TASK GOAL - Could you show each line of the records that contains the word "name"?

RECORDS TO PROCESS -

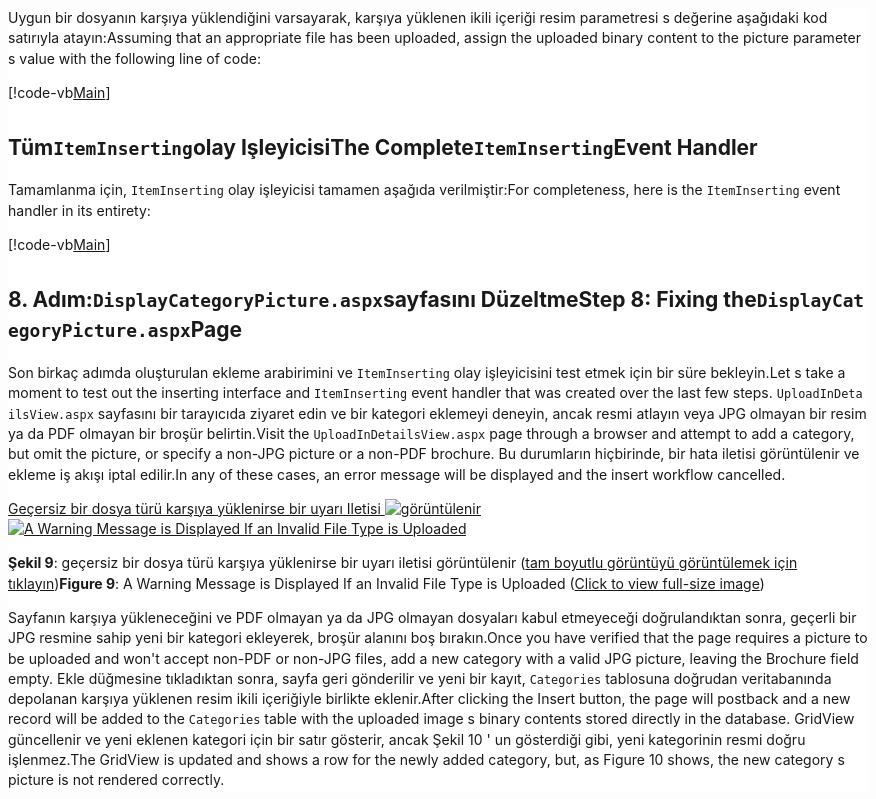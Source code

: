 <span data-ttu-id="8f9d5-265">Uygun bir dosyanın karşıya yüklendiğini varsayarak, karşıya yüklenen ikili içeriği resim parametresi s değerine aşağıdaki kod satırıyla atayın:</span><span class="sxs-lookup"><span data-stu-id="8f9d5-265">Assuming that an appropriate file has been uploaded, assign the uploaded binary content to the picture parameter s value with the following line of code:</span></span>

[!code-vb[Main](including-a-file-upload-option-when-adding-a-new-record-vb/samples/sample10.vb)]

## <a name="the-completeiteminsertingevent-handler"></a><span data-ttu-id="8f9d5-266">Tüm`ItemInserting`olay Işleyicisi</span><span class="sxs-lookup"><span data-stu-id="8f9d5-266">The Complete`ItemInserting`Event Handler</span></span>

<span data-ttu-id="8f9d5-267">Tamamlanma için, `ItemInserting` olay işleyicisi tamamen aşağıda verilmiştir:</span><span class="sxs-lookup"><span data-stu-id="8f9d5-267">For completeness, here is the `ItemInserting` event handler in its entirety:</span></span>

[!code-vb[Main](including-a-file-upload-option-when-adding-a-new-record-vb/samples/sample11.vb)]

## <a name="step-8-fixing-thedisplaycategorypictureaspxpage"></a><span data-ttu-id="8f9d5-268">8\. Adım:`DisplayCategoryPicture.aspx`sayfasını Düzeltme</span><span class="sxs-lookup"><span data-stu-id="8f9d5-268">Step 8: Fixing the`DisplayCategoryPicture.aspx`Page</span></span>

<span data-ttu-id="8f9d5-269">Son birkaç adımda oluşturulan ekleme arabirimini ve `ItemInserting` olay işleyicisini test etmek için bir süre bekleyin.</span><span class="sxs-lookup"><span data-stu-id="8f9d5-269">Let s take a moment to test out the inserting interface and `ItemInserting` event handler that was created over the last few steps.</span></span> <span data-ttu-id="8f9d5-270">`UploadInDetailsView.aspx` sayfasını bir tarayıcıda ziyaret edin ve bir kategori eklemeyi deneyin, ancak resmi atlayın veya JPG olmayan bir resim ya da PDF olmayan bir broşür belirtin.</span><span class="sxs-lookup"><span data-stu-id="8f9d5-270">Visit the `UploadInDetailsView.aspx` page through a browser and attempt to add a category, but omit the picture, or specify a non-JPG picture or a non-PDF brochure.</span></span> <span data-ttu-id="8f9d5-271">Bu durumların hiçbirinde, bir hata iletisi görüntülenir ve ekleme iş akışı iptal edilir.</span><span class="sxs-lookup"><span data-stu-id="8f9d5-271">In any of these cases, an error message will be displayed and the insert workflow cancelled.</span></span>

<span data-ttu-id="8f9d5-272">[Geçersiz bir dosya türü karşıya yüklenirse bir uyarı Iletisi ![görüntülenir](including-a-file-upload-option-when-adding-a-new-record-vb/_static/image9.gif)](including-a-file-upload-option-when-adding-a-new-record-vb/_static/image15.png)</span><span class="sxs-lookup"><span data-stu-id="8f9d5-272">[![A Warning Message is Displayed If an Invalid File Type is Uploaded](including-a-file-upload-option-when-adding-a-new-record-vb/_static/image9.gif)](including-a-file-upload-option-when-adding-a-new-record-vb/_static/image15.png)</span></span>

<span data-ttu-id="8f9d5-273">**Şekil 9**: geçersiz bir dosya türü karşıya yüklenirse bir uyarı iletisi görüntülenir ([tam boyutlu görüntüyü görüntülemek için tıklayın](including-a-file-upload-option-when-adding-a-new-record-vb/_static/image16.png))</span><span class="sxs-lookup"><span data-stu-id="8f9d5-273">**Figure 9**: A Warning Message is Displayed If an Invalid File Type is Uploaded ([Click to view full-size image](including-a-file-upload-option-when-adding-a-new-record-vb/_static/image16.png))</span></span>

<span data-ttu-id="8f9d5-274">Sayfanın karşıya yükleneceğini ve PDF olmayan ya da JPG olmayan dosyaları kabul etmeyeceği doğrulandıktan sonra, geçerli bir JPG resmine sahip yeni bir kategori ekleyerek, broşür alanını boş bırakın.</span><span class="sxs-lookup"><span data-stu-id="8f9d5-274">Once you have verified that the page requires a picture to be uploaded and won't accept non-PDF or non-JPG files, add a new category with a valid JPG picture, leaving the Brochure field empty.</span></span> <span data-ttu-id="8f9d5-275">Ekle düğmesine tıkladıktan sonra, sayfa geri gönderilir ve yeni bir kayıt, `Categories` tablosuna doğrudan veritabanında depolanan karşıya yüklenen resim ikili içeriğiyle birlikte eklenir.</span><span class="sxs-lookup"><span data-stu-id="8f9d5-275">After clicking the Insert button, the page will postback and a new record will be added to the `Categories` table with the uploaded image s binary contents stored directly in the database.</span></span> <span data-ttu-id="8f9d5-276">GridView güncellenir ve yeni eklenen kategori için bir satır gösterir, ancak Şekil 10 ' un gösterdiği gibi, yeni kategorinin resmi doğru işlenmez.</span><span class="sxs-lookup"><span data-stu-id="8f9d5-276">The GridView is updated and shows a row for the newly added category, but, as Figure 10 shows, the new category s picture is not rendered correctly.</span></span>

EXERCISE ANSWER -
## <a name="the-completeiteminsertingevent-handler"></a><span data-ttu-id="8f9d5-266">Tüm`ItemInserting`olay Işleyicisi</span><span class="sxs-lookup"><span data-stu-id="8f9d5-266">The Complete`ItemInserting`Event Handler</span></span>
## <a name="step-8-fixing-thedisplaycategorypictureaspxpage"></a><span data-ttu-id="8f9d5-268">8\. Adım:`DisplayCategoryPicture.aspx`sayfasını Düzeltme</span><span class="sxs-lookup"><span data-stu-id="8f9d5-268">Step 8: Fixing the`DisplayCategoryPicture.aspx`Page</span></span>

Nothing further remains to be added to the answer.